Die Landkarte verbietet jede Verhetzung. Denn bei Verhetzung ist klar, dass die Aussage dem Wortlaut nach verwerflich ist, dass die Absicht des Sprechers/der Sprecherin schlecht ist und dass man mit negativen Folgen rechnen sollte - Punkte e), f) und g). Doch sie geht weiter als der Verhetzungsparagraph. Sie bezeichnet jede diskriminierende Absicht als illegitim. Eine solche muss nicht automatisch in Gewaltaufrufen oder Beschimpfungen (wie im Strafrecht formuliert) münden.

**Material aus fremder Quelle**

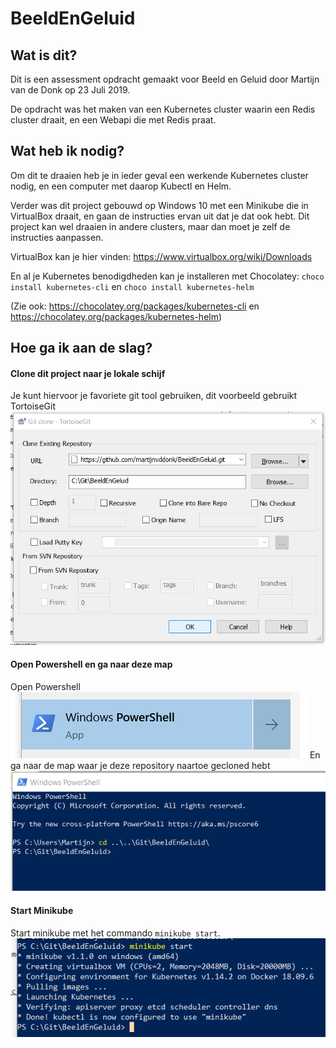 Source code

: # BeeldEnGeluid

## Wat is dit?
Dit is een assessment opdracht gemaakt voor Beeld en Geluid door Martijn van de Donk op 23 Juli 2019.

De opdracht was het maken van een Kubernetes cluster waarin een Redis cluster draait, en een Webapi die met Redis praat.

## Wat heb ik nodig?
Om dit te draaien heb je in ieder geval een werkende Kubernetes cluster nodig, en een computer met daarop Kubectl en Helm.

Verder was dit project gebouwd op Windows 10 met een Minikube die in VirtualBox draait, en gaan de instructies ervan uit dat je dat ook hebt. Dit project kan wel draaien in andere clusters, maar dan moet je zelf de instructies aanpassen.

VirtualBox kan je hier vinden: https://www.virtualbox.org/wiki/Downloads

En al je Kubernetes benodigdheden kan je installeren met Chocolatey: `choco install kubernetes-cli` en 
`choco install kubernetes-helm`

(Zie ook: https://chocolatey.org/packages/kubernetes-cli en https://chocolatey.org/packages/kubernetes-helm)

## Hoe ga ik aan de slag?

#### Clone dit project naar je lokale schijf
Je kunt hiervoor je favoriete git tool gebruiken, dit voorbeeld gebruikt TortoiseGit
![clone](images/clone.png "Clone")

#### Open Powershell en ga naar deze map
Open Powershell
![openpw](images/openpowershell.png "openpw")
En ga naar de map waar je deze repository naartoe gecloned hebt
![ganaarmap](images/ganaarmap.png "ganaarmap")

#### Start Minikube
Start minikube met het commando `minikube start`.
![minikubestart](images/minikubestart.png "minikubestart")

Als ethisches Konzept hat die Landkarte die Zielrichtung, Meinungsfreiheit nur wo wirklich nötig, dort aber konsequent, einzuschränken. Wie bereits erwähnt, sollte man nicht davon ausgehen, dass alle Aussagen, die die Landkarte als illegitim klassifiziert, juristisch verfolgt werden können. Man sollte aber schon überlegen, ob das bestehende Recht nicht plausiblerweise noch erweitert werden könnte. Die historische Entwicklung zeigt, dass eine einmal gesetzte Formulierung nicht in Stein gemeißelt ist und Raum für Verbesserungen lässt. Zum Beispiel wurde in Österreich 2016 der Kreis der Personengruppen, für die der Straftatbestand der Verhetzung gilt1 ausgeweitet.

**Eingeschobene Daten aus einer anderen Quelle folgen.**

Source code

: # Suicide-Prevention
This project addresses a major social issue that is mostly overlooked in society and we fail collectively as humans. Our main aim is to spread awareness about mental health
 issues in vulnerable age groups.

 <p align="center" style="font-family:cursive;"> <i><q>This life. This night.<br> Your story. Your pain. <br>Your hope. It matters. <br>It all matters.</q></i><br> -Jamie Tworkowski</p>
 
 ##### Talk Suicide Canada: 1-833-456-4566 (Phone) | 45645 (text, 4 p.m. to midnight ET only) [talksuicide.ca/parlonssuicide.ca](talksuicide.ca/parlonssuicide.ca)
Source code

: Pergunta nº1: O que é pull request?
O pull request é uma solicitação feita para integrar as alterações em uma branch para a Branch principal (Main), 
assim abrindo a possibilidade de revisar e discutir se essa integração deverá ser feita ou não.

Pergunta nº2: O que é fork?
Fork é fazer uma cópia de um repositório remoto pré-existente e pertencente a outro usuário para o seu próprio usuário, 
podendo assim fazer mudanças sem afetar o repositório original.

Während die Landkarte mit Blick auf die Gesetzgebung eine Erweiterung ist, könnte sie mit Blick auf die gesellschaftlich bestehende Praxis, mit kontroverser Kritik umzugehen, aber auch eine Begrenzung sein. Und auch das ist wichtig. Wir brauchen wie erwähnt eine klare Vorstellung davon, wo die ethische Grenze zur illegitimen Kritik verläuft, bevor wir zum Beispiel eine Antisemitismus-Zuschreibung (wie bei Mbembe etwa) treffen. Wie Georg Meggle sagt, kann ein falscher Vorwurf ungerechtfertigt Karrieren - oder noch mehr - zerstören.

3. Vergleich mit dem 3D-Test auf Antisemitismus

Es gibt ein bestehendes und öfter angewandtes Instrumentarium, das ebenfalls den Anspruch hat, legitime Kritik an der Politik Israels von Antisemitismus abzugrenzen: den 3D-Test (Sharansky 2004). Demzufolge ist jede Aussage, die unter einen der folgenden Punkte fällt, antisemitisch:

a) Dämonisierung des Staates Israel,
b) Delegitimierung des Staates Israel,
c) Doppelstandards in Bezug auf die israelische Politik.

Warum dennoch die Landkarte? Ich möchte für jede dieser Bedingungen zeigen, dass sie zu weit gefasst sind und dass sie nach Reduktion auf ihren Kern mit der Landkarte übereinstimmen.

Ad b) Delegitimierung
Zum diesem Kriterium muss zuerst gesagt werden, dass es (wie auch die anderen beiden Kriterien) offen lässt, welcher Begriff von Israel gemeint ist. Die aktuelle israelische Regierung sieht Israel als allein jüdischen Staat (siehe auch Abschnitt 6). Nun gibt es Autor*innen wie Omri Boehm (2020), die eine Einstaatenlösung vorschlagen. Das Ziel dabei ist ein neutraler, pluralistischer Staat. Ein solcher Vorschlag könnte aus der Position der momentanen israelischen Regierung heraus möglicherweise bereits als "Ende Israels" verstanden werden. Unter dieser Lesart würde Boehm Israel delegitimieren - und das wäre dem Kriterium nach antisemitisch. Unter einem anderen Verständnis von Israel folgt dieses Urteil nicht. Das Kriterium der Delegitimation erweist sich also zumindest als vage.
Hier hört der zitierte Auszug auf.